Formant combinatorics in Slovenian
Kombinatorika besedotvornih obrazil v slovenščini

Slovenian, like other Slavic languages, is characterized by an extremely rich morphemic structure of words, which is a result of multistage word formation; for example, in the first stage, the adjective mlad ‘young’ yields the noun mladost ‘youth’, which in turn yields the adjective mladosten ‘youthful’ in the second stage, which in turn yields the noun mladostnik ‘adolescent’ in the third stage, which in turn yields the possessive adjective mladostnikov ‘adolescent’s’ in the fourth stage. This example shows the compatibility of four suffixal formants: -ost + -en + -ik + -ov. The compatibility of formants is considered to be the ability of different word-formation morphemes to coexist within multistage formation, taking into account the semantic-extension aspect.

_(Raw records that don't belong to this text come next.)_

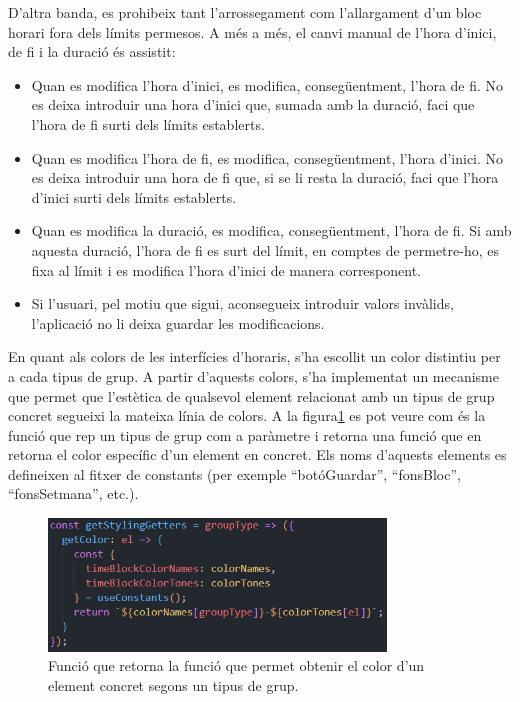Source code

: \documentclass[a4paper,12pt]{ThesisStyle}
\begin{document}
D'altra banda, es prohibeix tant l'arrossegament com l'allargament d'un bloc horari fora dels límits permesos. A més a més, el canvi manual de l'hora d'inici, de fi i la duració és assistit:
\begin{itemize}
  \item Quan es modifica l'hora d'inici, es modifica, consegüentment, l'hora de fi. No es deixa introduir una hora d'inici que, sumada amb la duració, faci que l'hora de fi surti dels límits establerts.
  \item Quan es modifica l'hora de fi, es modifica, consegüentment, l'hora d'inici. No es deixa introduir una hora de fi que, si se li resta la duració, faci que l'hora d'inici surti dels límits establerts.
  \item Quan es modifica la duració, es modifica, consegüentment, l'hora de fi. Si amb aquesta duració, l'hora de fi es surt del límit, en comptes de permetre-ho, es fixa al límit i es modifica l'hora d'inici de manera corresponent.
  \item Si l'usuari, pel motiu que sigui, aconsegueix introduir valors invàlids, l'aplicació no li deixa guardar les modificacions.
\end{itemize}

En quant als colors de les interfícies d'horaris, s'ha escollit un color distintiu per a cada tipus de grup. A partir d'aquests colors, s'ha implementat un mecanisme que permet que l'estètica de qualsevol element relacionat amb un tipus de grup concret segueixi la mateixa línia de colors. A la figura\ref{img:getColor} es pot veure com és la funció que rep un tipus de grup com a paràmetre i retorna una funció que en retorna el color específic d'un element en concret. Els noms d'aquests elements es defineixen al fitxer de constants (per exemple ``botóGuardar'', ``fonsBloc'', ``fonsSetmana'', etc.).

\begin{figure}[H]
  \centering
  \includegraphics[width=0.8\textwidth]{assets/code/usabilitat/getColor.png}
  \caption{\label{img:getColor} Funció que retorna la funció que permet obtenir el color d'un element concret segons un tipus de grup.}
\end{figure}
\end{document}
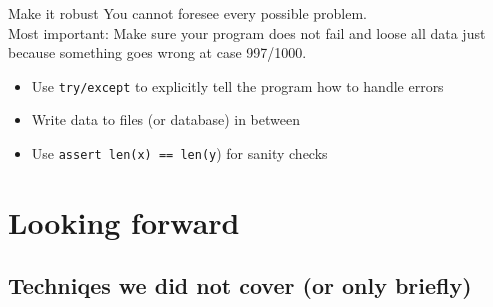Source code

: \begin{frame}{Make it robust}
	You cannot foresee every possible problem.\\
	Most important: Make sure your program does not fail and loose all data just because something goes wrong at case 997/1000.
	\begin{itemize}
		\item Use \texttt{try/except} to explicitly tell the program how to handle errors
		\item Write data to files (or database) in between
		\item Use \texttt{assert len(x) == len(y}) for sanity checks
	\end{itemize}	
\end{frame}




\section{Looking forward}
\subsection{Techniqes we did not cover (or only briefly)}



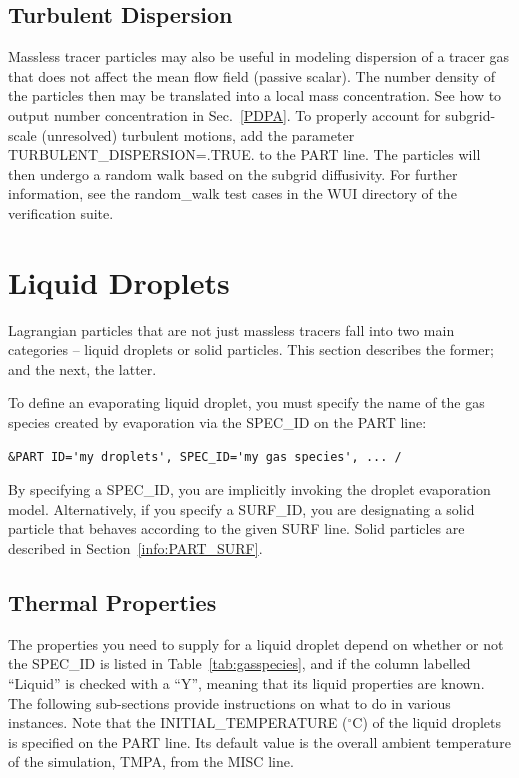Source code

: \documentclass[11pt]{book}
\begin{document}
\subsection*{Turbulent Dispersion}

Massless tracer particles may also be useful in modeling dispersion of a tracer gas that does not affect the mean flow field (passive scalar).  The number density of the particles then may be translated into a local mass concentration.  See how to output number concentration in Sec.~\ref{PDPA}.  To properly account for subgrid-scale (unresolved) turbulent motions, add the parameter {\ct TURBULENT\_DISPERSION=.TRUE.} to the {\ct PART} line.  The particles will then undergo a random walk based on the subgrid diffusivity.  For further information, see the {\ct random\_walk} test cases in the {\ct WUI} directory of the verification suite.


\section{Liquid Droplets}

Lagrangian particles that are not just massless tracers fall into two main categories -- liquid droplets or solid particles. This section describes the former; and the next, the latter.

To define an evaporating liquid droplet, you must specify the name of the gas species created by evaporation via the {\ct SPEC\_ID} on the {\ct PART} line:
\begin{lstlisting}
&PART ID='my droplets', SPEC_ID='my gas species', ... /
\end{lstlisting}
By specifying a {\ct SPEC\_ID}, you are implicitly invoking the droplet evaporation model. Alternatively, if you specify a {\ct SURF\_ID}, you are designating a solid particle that behaves according to the given {\ct SURF} line. Solid particles are described in Section~\ref{info:PART_SURF}.


\subsection{Thermal Properties}
\label{thermal_part_props}

The properties you need to supply for a liquid droplet depend on whether or not the {\ct SPEC\_ID} is listed in Table~\ref{tab:gasspecies}, and if the column labelled ``Liquid'' is checked with a ``Y'', meaning that its liquid properties are known. The following sub-sections provide instructions on what to do in various instances. Note that the {\ct INITIAL\_TEMPERATURE} ($^\circ$C) of the liquid droplets is specified on the {\ct PART} line. Its default value is the overall ambient temperature of the simulation, {\ct TMPA}, from the {\ct MISC} line.
\end{document}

The proposed project focuses on the analysis and description of the compatibility of wordformation morphemes (formants) within multistage formation (mlad → mladost → mladosten → mladostnik → mladostnikov), which will generate a new research field in Slovenian linguistics: morphotactics. This is an innovation because this field does not yet exist in Slovenian linguistics. Such an analysis – by determining (a) the systemic predictability of formation in terms of the compatibility of suffixal formants and (b) its limitations – will make it possible to present the characteristics of word-formation and semantic-extension mechanisms of Slovenian, on contemporary language material, including all contemporary Slovenian dictionaries and corpora, by integrating the most state-of-the-art research methods in linguistics and language technologies (including deep learning). In so doing, we will perform the first comprehensive analysis of Slovenian word formation in 70 years.

The language technology objective of the project is a pioneering compilation of the first training set and the first language technology application allowing automatic
morpheme segmentation of Slovenian words. This is also of key importance for the development of semantic language resources and language technologies for Slovenian, and it is of course undoubtedly important for linguistics as well.